I refactored the PPO/train code to increase its compatibility with check-pointing and environment variation, while keeping backwards compatibility

This splits the train function into multiple functions:

• make_train_space: a function that creates the training functions, e.g. training_epoch_with_timing, evaluator, etc... and wraps them in a returned simple namespace
• init_training_state: a function that initializes the training state
• init_env_state: a function that initializes the environment state
• and run_train: a function that performs a training run, when passed a training state, environment state, and train space

This enables the training functions to be run multiple times with jit compilation only occurring once.
This also adds:

• train: a function that works identically to the previous train function, by calling the above described functions
• checkpoint_train: a simple check pointing version of train, that should be compatible with preemption.

The general aim is that run_train should enable people to easily make their own check pointing and environment variation / curriculum generation on top of the Brax PPO training code, without having to modify the Brax PPO code internally.

This is my first pull request, so let me know if I have made any rookie mistakes! And thanks for the great physics engine!

Fyi, I have not been able to test on in an environment with multiple processors, e.g. a TPU slice

[m-orsini]

Hi btnorman,

I'm very glad to see you're showing interest in Brax!
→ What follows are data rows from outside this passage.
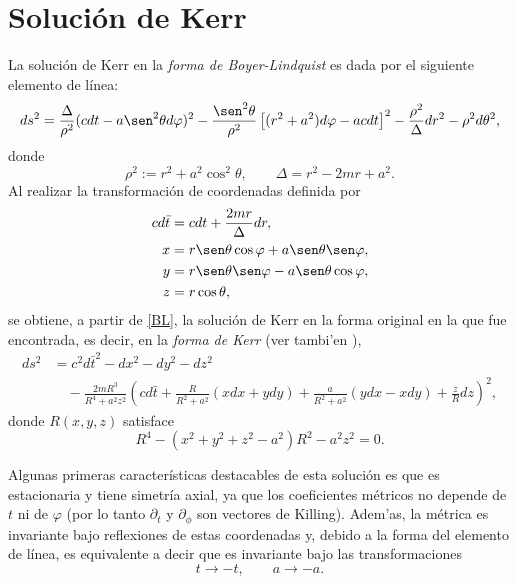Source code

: \section{Soluci\'on de Kerr}
La soluci\'on de Kerr en la \textit{forma de Boyer-Lindquist} es dada por el siguiente elemento de l\'inea:
 \begin{equation}
ds^2=\frac{\Delta}{\rho^2}(cdt-a\sen^2\theta d\varphi)^2-\frac{\sen^2\theta}{\rho^2}\left[(r^2+a^2)d\varphi-acdt \right]^2-\frac{\rho^2}{\Delta}dr^2-\rho^2d\theta^2, \label{BL}
 \end{equation}
donde
\begin{equation}
\rho^2:=r^2+a^2\cos^2\theta,\qquad \Delta=r^2-2mr+a^2.
\end{equation}
Al realizar la transformaci\'on de coordenadas definida por
\begin{equation}
\begin{aligned}
cd\bar{t}&=cdt+\frac{2mr}{\Delta}dr,\\
x&=r\sen\theta\cos\varphi+a\sen\theta\sen\varphi, \\
y&=r\sen\theta\sen\varphi-a\sen\theta\cos\varphi, \\
z&=r\cos\theta,   \label{zrt}
\end{aligned}
\end{equation}
se obtiene, a partir de \eqref{BL}, la soluci\'on de Kerr en la forma original en la que fue encontrada, es decir, en la \textit{forma de Kerr} \cite{Kerr63} (ver tambi'en \cite{Kerr65}),
\begin{align}
ds^2 &= c^2d\bar{t}^2-dx^2-dy^2-dz^2 \nonumber \\
&\quad -\frac{2mR^3}{R^4+a^2z^2}\left(cd\bar{t}+\frac{R}{R^2+a^2}(xdx+ydy)+\frac{a}{R^2+a^2}(ydx-xdy)+\frac{z}{R}dz \right)^2 , \label{Kerr}
\end{align}
donde $R(x,y,z)$ satisface
\begin{equation}
R^4 - (x^2+y^2+z^2-a^2)R^2 -a^2z^2=0.
\end{equation}

Algunas primeras caracter\'isticas destacables de esta soluci\'on es que es estacionaria y tiene simetr\'ia axial, ya que los coeficientes m\'etricos no depende de $t$ ni de $\varphi$ (por lo tanto $\partial_t$ y $\partial_\phi$ son vectores de Killing). Adem'as, la m\'etrica es invariante bajo reflexiones de estas coordenadas y, debido a la forma del elemento de l\'inea, es equivalente a decir que es invariante bajo las transformaciones
\begin{equation}
t\rightarrow -t, \qquad a\rightarrow -a.
\end{equation}

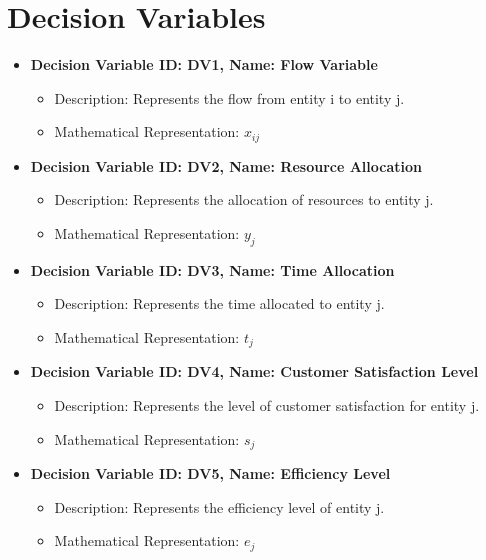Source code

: \documentclass{article}
\begin{document}
\section{Decision Variables}
\begin{itemize}
    \item \textbf{Decision Variable ID: DV1, Name: Flow Variable}
    \begin{itemize}
        \item Description: Represents the flow from entity i to entity j.
        \item Mathematical Representation: $x_{ij}$
    \end{itemize}

    \item \textbf{Decision Variable ID: DV2, Name: Resource Allocation}
    \begin{itemize}
        \item Description: Represents the allocation of resources to entity j.
        \item Mathematical Representation: $y_j$
    \end{itemize}

    \item \textbf{Decision Variable ID: DV3, Name: Time Allocation}
    \begin{itemize}
        \item Description: Represents the time allocated to entity j.
        \item Mathematical Representation: $t_j$
    \end{itemize}

    \item \textbf{Decision Variable ID: DV4, Name: Customer Satisfaction Level}
    \begin{itemize}
        \item Description: Represents the level of customer satisfaction for entity j.
        \item Mathematical Representation: $s_j$
    \end{itemize}

    \item \textbf{Decision Variable ID: DV5, Name: Efficiency Level}
    \begin{itemize}
        \item Description: Represents the efficiency level of entity j.
        \item Mathematical Representation: $e_j$
    \end{itemize}
\end{itemize}
\end{document}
The idea of the agents directory is to show example implementations of popular algorithms with Brax. We know it doesn't cover all usages, and so it's expected that people will fork those examples to get the algorithm to do what they want.

We expect different users will have different opinions regarding Check-pointing for example - as a result we prefer to leave it unimplemented.

There is also that we want the interface for all algorithms to be as close as possible, so I don't believe introducing the abstractions you propose only for PPO can go through.

For those reasons, I think it makes sense this PR stays out of the main branch.

Have fun with Brax!

[btnorman]

Hi! Thanks for looking over it.

I want to make sure I have not misrepresented the intention of the proposed contribution!

The contribution comes in two separate parts.

1. Modifying the structure of the PPO code to more easily allow Brax users to build on top of it, without Brax users having to modify the internals of the Brax PPO code.

   To illustrate the value, imagine a user who solely wants to implement check pointing, and is otherwise happy with the out of the box PPO code. At the moment, this user has two options. A) they can copy the Brax code and introduce check pointing to the internals, or B) they can use a different PPO implementation, either their own or e.g. PyTorch.

   Both of these options, A) and B) come with significant overheads. Copying the Brax code and modifying it first involves parsing the logic and structure of the code, and to someone unfamiliar with Jax that is a lot of work. It also involves consulting multiple different Brax files to understand how all the code fits together. Using a different PPO implementation is also a lot of work as there is the overhead of working out how Brax and that implementation work well together. Both of these are also error prone as if one introduces an error or typo, the RL training might subtly break.

   By making the proposed change, we introduce a third option for this user. C) they can take the abstractions provided, and build on top of them. This is significantly less work, as it needs minimal understanding of Jax and minimal consultation of other Brax files.

2. Introducing a very simple example implementation of checkpointing that demonstrates how someone could use the components introduced to make their own checkpointing code easily, building onto of the Brax code, without having to write their own PPO logic.

   This relates to the hypothetical user who wants their custom checkpointing code. They can copy the example implementation of checkpointing, which only involves file loading, and without any understanding of Jax, or the need to consult any other Brax files, modify it to suit their checkpointing needs.

   This second part is only meant to be illustrative. If the changes went ahead then a checkpointing example might be better placed in a notebook instead.

If the aim of making it easier to build on top of existing Brax training code seems valuable, but the proposed implementation lacking, perhaps there is something else we can do, and I would be happy to help!

If you decide the change does seem valuable then I would be happy to modify the other algorithms so that they are all consistent.

Fyi, to allay a potential concern, in using the checkpointing code with these abstractions there is very low overhead.